Hinsichtlich zu führender Verfahren müsste drr Anwalt weiterhelfen können.

Wurde alles berücksichtigt, aber ohne Gutachten vorzulegen. Der vorschaden wurde auch kurz vor der Verjährung nur zu 70% reguliert.

Der Knackpunkt ist hier ja, dass erst eine Woche vor dem neuen Schaden der alte teilweise bezahlt wurde.
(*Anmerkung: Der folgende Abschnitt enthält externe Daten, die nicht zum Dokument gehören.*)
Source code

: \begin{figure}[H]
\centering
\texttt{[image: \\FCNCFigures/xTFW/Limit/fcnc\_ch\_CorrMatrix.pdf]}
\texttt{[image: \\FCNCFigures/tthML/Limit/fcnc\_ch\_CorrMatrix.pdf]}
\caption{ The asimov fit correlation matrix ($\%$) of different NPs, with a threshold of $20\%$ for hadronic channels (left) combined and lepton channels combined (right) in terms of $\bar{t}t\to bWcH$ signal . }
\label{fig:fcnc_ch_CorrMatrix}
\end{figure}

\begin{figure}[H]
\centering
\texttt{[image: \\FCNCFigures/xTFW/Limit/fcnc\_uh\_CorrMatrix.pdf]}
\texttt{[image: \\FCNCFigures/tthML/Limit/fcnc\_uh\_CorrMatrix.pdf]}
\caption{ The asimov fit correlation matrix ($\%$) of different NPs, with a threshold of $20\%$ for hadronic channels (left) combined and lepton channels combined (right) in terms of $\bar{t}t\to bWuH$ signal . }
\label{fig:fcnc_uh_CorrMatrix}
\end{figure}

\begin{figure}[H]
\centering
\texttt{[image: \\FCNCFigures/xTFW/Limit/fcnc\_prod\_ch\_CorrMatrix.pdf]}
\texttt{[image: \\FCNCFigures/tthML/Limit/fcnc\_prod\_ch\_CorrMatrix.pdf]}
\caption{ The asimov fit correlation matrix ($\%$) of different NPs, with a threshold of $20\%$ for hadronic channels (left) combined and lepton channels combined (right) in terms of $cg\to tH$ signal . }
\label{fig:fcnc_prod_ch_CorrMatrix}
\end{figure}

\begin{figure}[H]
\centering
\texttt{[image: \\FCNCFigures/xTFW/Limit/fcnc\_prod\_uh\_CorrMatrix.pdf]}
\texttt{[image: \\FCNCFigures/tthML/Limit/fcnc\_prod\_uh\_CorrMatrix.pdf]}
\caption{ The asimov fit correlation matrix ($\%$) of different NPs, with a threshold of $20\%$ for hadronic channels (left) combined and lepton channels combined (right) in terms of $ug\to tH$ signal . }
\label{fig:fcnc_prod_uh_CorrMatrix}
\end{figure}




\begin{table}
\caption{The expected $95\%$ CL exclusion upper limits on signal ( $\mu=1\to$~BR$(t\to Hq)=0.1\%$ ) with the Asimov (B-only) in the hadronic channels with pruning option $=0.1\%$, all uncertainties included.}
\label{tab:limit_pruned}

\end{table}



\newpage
Wie soll der da 101% repariert worden sein?

Zitat:

@Adam2112 schrieb am 29. September 2022 um 08:53:05 Uhr:

Wurde alles berücksichtigt, aber ohne Gutachten vorzulegen.

Warum wurde das nicht vorgelegt? Das war alles andere als schlau.

Und der Reparaturnachweis, lag der vor? Gibts überhaupt einen?

Du drückst dich um klare Antworten herum, so dass man davon ausgehen könnte du suchst nach Wegen die Schäden möglichst zweimal reguliert zu bekommen.

Zitat:

@Adam2112 schrieb am 29. September 2022 um 08:53:05 Uhr:

Der Knackpunkt ist hier ja, dass erst eine Woche vor dem neuen Schaden der alte teilweise bezahlt wurde. Wie soll der da 101% repariert worden sein?

Das ist kein "Knackpunkt."

Es spielt bei der jetzigen Fragestellung keine Rolle wann und zu welchen Anteilen oder ob überhaupt jemand reguliert hat.

Die Fragestellung ist: Teilreparatur nachweisbar ja/nein und gibt es einen bezifferbaren Mehrschaden ja/nein.

Niemand hätte dich daran gehindert unabhängig von einer Regulierung vollständig sach- und fachgerecht zu reparieren, mit Abwicklung entweder über die Vollkasko oder eigenen Mitteln.

Das vorgebrachte Argument ist daher keins, selbst wenn du einwenden würdest dass dir die Mittel fehlten.

Aber nochmal: Kann dir das alles dein Anwalt nicht erklären?